Minimalist living refers to living a purposeful life. It means that you take actions with actual intentions, are mindful of your purchases, and apply gratitude to what you already have. As a large family, minimalist living comes in handy because it is a great way to cut down the costs you incur, and the unnecessary efforts you output. It encourages you to take stock of what you have, what your family wants, what your family needs, and what you truly can live without. For many people, minimalist living isn’t just about saving money – its about cutting out the unnecessary ‘stuff’ so you can live a life with more clarity and gratitude.
Less toys = more time!
Lots of little people in a household means lots of messes. The fewer things you have, the fewer items there will be to clean and put away on a regular basis - this equals more time. Consider how many hours you spend per week tidying up toys – probably a lot! You can get them involved by encouraging them to see the bigger picture too – less time tidying their own toys means more time for play. Have them pair down what they truly love with the stuff they can live without. Giving their unwanted toys to children in need is something they can appreciate – it's all in how you frame it.
Reduce gifting your kids "stuff" when you want to reward them.
Kids don’t need the hottest new “thing” – they may want it, but they certainly don’t need it. What children really want and need is time and affection from you. Rather than resorting to giving them a physical gift when you want to reward them, think of non-tangible ways you can reward them instead. A study published in the Journal of Consumer Research found that children who receive more material rewards end up being materialistic. Makes sense, doesn’t it? So, to avoid that, start thinking of ways you can show them praise and affection that doesn't involve making a purchase. Take them to the library, cook with them, do some fun low-cost crafts, or just go outside and PLAY!
Cut down on clothes and consider capsule wardrobes.
Chances are good that if you have a large family, you’re probably already doing a lot of hand-me-downs. If you’re not, then you absolutely should. Assuming clothes are still in good condition, there’s no reason that they cant be reused.

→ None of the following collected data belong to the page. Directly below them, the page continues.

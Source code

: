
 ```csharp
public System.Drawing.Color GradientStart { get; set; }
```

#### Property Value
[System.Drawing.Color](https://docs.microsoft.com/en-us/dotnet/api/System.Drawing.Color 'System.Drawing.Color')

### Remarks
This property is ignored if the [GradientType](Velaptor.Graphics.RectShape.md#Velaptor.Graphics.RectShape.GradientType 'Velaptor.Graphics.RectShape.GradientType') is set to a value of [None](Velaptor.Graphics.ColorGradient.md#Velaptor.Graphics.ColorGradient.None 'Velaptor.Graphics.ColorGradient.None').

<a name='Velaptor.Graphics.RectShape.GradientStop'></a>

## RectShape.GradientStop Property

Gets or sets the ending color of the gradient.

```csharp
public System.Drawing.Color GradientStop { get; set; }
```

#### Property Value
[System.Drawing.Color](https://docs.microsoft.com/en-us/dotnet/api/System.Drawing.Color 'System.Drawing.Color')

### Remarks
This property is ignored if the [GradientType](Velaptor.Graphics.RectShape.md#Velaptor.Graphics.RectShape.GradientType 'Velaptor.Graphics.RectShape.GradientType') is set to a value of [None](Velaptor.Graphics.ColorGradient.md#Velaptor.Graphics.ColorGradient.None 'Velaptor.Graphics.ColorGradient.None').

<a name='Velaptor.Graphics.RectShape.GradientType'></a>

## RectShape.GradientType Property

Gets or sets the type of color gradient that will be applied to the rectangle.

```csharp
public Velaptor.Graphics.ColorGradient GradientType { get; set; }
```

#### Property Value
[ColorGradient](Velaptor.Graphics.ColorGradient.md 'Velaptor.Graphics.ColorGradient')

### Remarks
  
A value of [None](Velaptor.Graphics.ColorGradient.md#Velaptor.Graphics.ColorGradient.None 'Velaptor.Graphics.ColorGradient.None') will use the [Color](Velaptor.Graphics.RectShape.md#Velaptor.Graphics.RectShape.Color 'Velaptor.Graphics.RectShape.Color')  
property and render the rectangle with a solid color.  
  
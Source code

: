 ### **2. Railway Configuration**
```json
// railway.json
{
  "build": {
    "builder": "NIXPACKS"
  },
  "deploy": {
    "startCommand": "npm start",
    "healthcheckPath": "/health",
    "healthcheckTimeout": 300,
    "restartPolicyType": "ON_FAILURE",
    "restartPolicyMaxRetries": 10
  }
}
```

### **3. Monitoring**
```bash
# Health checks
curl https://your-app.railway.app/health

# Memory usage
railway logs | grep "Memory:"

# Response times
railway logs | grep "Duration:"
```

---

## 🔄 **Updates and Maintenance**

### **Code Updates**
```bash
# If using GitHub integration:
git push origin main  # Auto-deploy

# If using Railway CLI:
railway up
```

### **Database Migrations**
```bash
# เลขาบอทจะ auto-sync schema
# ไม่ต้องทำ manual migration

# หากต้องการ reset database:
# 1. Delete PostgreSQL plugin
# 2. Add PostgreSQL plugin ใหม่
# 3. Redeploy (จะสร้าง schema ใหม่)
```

Cutting out unnecessary spending on lots clothes is a quick way to reduce financial burdens of buying new outfits for each child, each season, and it also reduces the the cost and time of doing laundry - thats a WIN WIN! A new trend we love is capsule wardrobes for children - to learn more about what this is and how to apply it in your large household – read this blog here
Less expensive outings, and more family time in nature.
Living minimally happens inside the home, and also outside. If you are planning a large family vacation this year, perhaps instead of taking your children to Disney World you could go on a camping trip instead. Camping is an excellent way for a large household to 'getaway' without all the trappings of an expensive vacation. They'll connect with nature, appreciate the truly important aspects of life, and you'll build family memories for a lifetime.
Once you start applying these small changes you will notice an immense difference in your quality of life and your families. You'll see how little sacrifice it is to really pare down to the essentials, and how those things didn't bring you or your children real joy. Your kids will be happier because they'll see you more happy - and that really is what minimalism is all about - cutting out the 'stuff' so we can find what makes us truly more happy, grateful, and content with what we have.